The smartphone, specifically the 3.5-inch touchscreen phone, was the form factor that changed everything. But now that we’re used to touch and voice interfaces and mobile software, we’re getting more demanding. We want easy access to the Web and our apps all the time, wherever we are.

Apple was right to halt work on the iPad to finish the iPhone first. We needed to start small to learn to use touch software and hardware. It worked; the rate of smartphone adoption was astronomical, and the rate of tablet adoption has been even faster. We get it now. The mobile applications we use most — messaging, reading, navigation, gaming — can be even better on a larger screen.

The 10-inch tablet was necessary to show that some people don’t need a mouse-and-keyboard interface for anything. But tablets of that size are not really mobile devices. They’re too heavy to be used one-handed, too big for reading in portrait view, ridiculous for photography, and so on. Full size tablets taught us to use tablet apps, but they were still an incremental step.

Too Many Rectangles

The era we’re in now is mobile’s awkward adolescence. The Android world is still focusing on 5-inch-ish things that are either huge phones or tiny tablets. They aren’t good at being either of those things, but they make one important point: Lots of people don’t really want a smartphone and a tablet. They’d rather just have one thing.

But then there’s the mini tablet. There’s the seven-inch world of Kindle Fires and Nexus 7s, and there’s the eight-inch iPad Mini. The early adopters want this to feel right. As Dan Frommer is fond of saying, the iPad Mini feels like the “real iPad.” It’s big enough for the capabilities of tablet software, but it’s small enough for true mobile use. But there’s still something missing.

I still need a phone. I still need a thing that deals with voice calls and alerts us to urgent messages. I can’t carry an 8-inch tablet in a pocket and whip it out whenever it vibrates. In fact, I don’t want the tablet to bother me with all that communication stuff, since I’m using it for concentrating on something. So I still carry a powerful smartphone with a beautiful screen, and that makes buying a small tablet seem frivolous.

Watch This Space

And this morning, as I read a book on my phone on the subway and wished the screen was bigger, I suddenly realized why people are so excited about smart watches like the Pebble. A watch could be a “phone,” couldn’t it? It could be the device for short communications and reminders that I need to know about right away. And for things that require screen real estate and concentration, I could use a mobile-sized tablet. Then I wouldn’t need a phone at all.

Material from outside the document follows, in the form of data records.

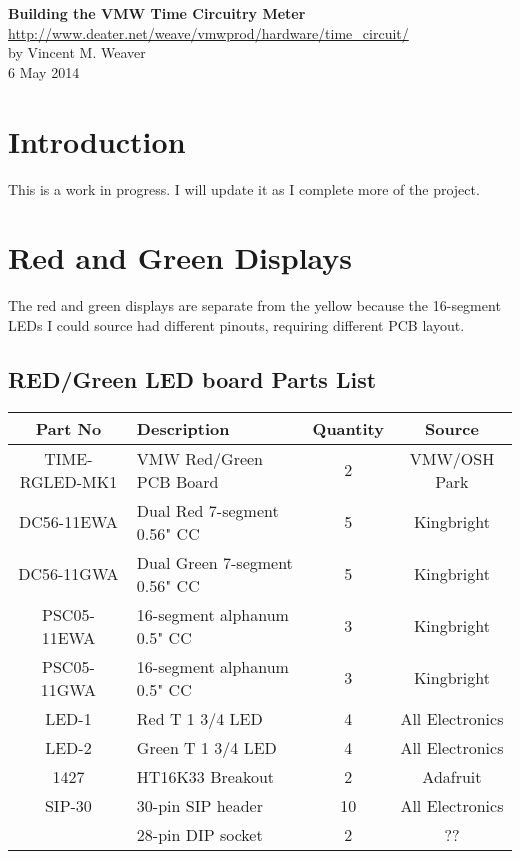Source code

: \documentclass[11pt]{article}
\begin{document}
\begin{center}
{\Large \bf Building the VMW Time Circuitry Meter}\\
\url{http://www.deater.net/weave/vmwprod/hardware/time_circuit/}\\
by Vincent M. Weaver\\
6 May 2014
\end{center}


\section{Introduction}

This is a work in progress.  I will update it as I complete more
of the project.


\pagebreak
\section{Red and Green Displays}

The red and green displays are separate from the yellow because
the 16-segment LEDs I could source had different pinouts, requiring
different PCB layout.

\subsection{RED/Green LED board Parts List}

\begin{tabular}{|c|l|c|c|}
\hline
Part No   &  Description    &  Quantity    &   Source \\
\hline
\hline
TIME-RGLED-MK1 & VMW Red/Green PCB Board       & 2 & VMW/OSH Park\\ %
\hline
DC56-11EWA     & Dual Red 7-segment 0.56" CC   & 5 & Kingbright\\ %
\hline
DC56-11GWA     & Dual Green 7-segment 0.56" CC & 5 & Kingbright\\ %
\hline
PSC05-11EWA    & 16-segment alphanum 0.5" CC   & 3 & Kingbright\\ %
\hline
PSC05-11GWA    & 16-segment alphanum 0.5" CC   & 3 & Kingbright\\ %
\hline
LED-1          & Red T 1 3/4 LED               & 4 & All Electronics\\ %
\hline
LED-2          & Green T 1 3/4 LED             & 4 & All Electronics\\ %
\hline
1427           & HT16K33 Breakout              & 2 & Adafruit\\ %
\hline
SIP-30	       & 30-pin SIP header             & 10 & All Electronics\\ %
\hline
               & 28-pin DIP socket             & 2 & ?? \\ %
\hline
\end{tabular}
\end{document}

It’s the phone that’s the awkward size. That’s the thing I drop all the time. If I had a smart watch and a tablet, I wouldn’t need anything in my pocket at all. I know it sounds awkward to do a voice call on a watch, but A) voice calls are inherently awful, and B) it might not be so bad. Imagine if you could snap the device off of the wristband and hold the back of it up to your ear. A good enough microphone could make that work.

Apple is rumored to be building a smart watch(article in Chinese). This rumor says it’s a Bluetooth device that connects to the iPhone. It could connect to the iPad just as easily. But it would even make a great standalone device, I say. Voice, text, calendar/reminders, weather, and you’re good to go.

The one question is the camera. Do we want to hold up seven- or eight-inch tablets to take photos? Or do we want a sensor on the back of the watch, right next to the earpiece? Photography seems like the one case where a pocket-sized (smartphone sized) computer is the perfect tool for the job. But otherwise, get rid of it. Give me the big screen for thinking and doing, and a tiny one for talking.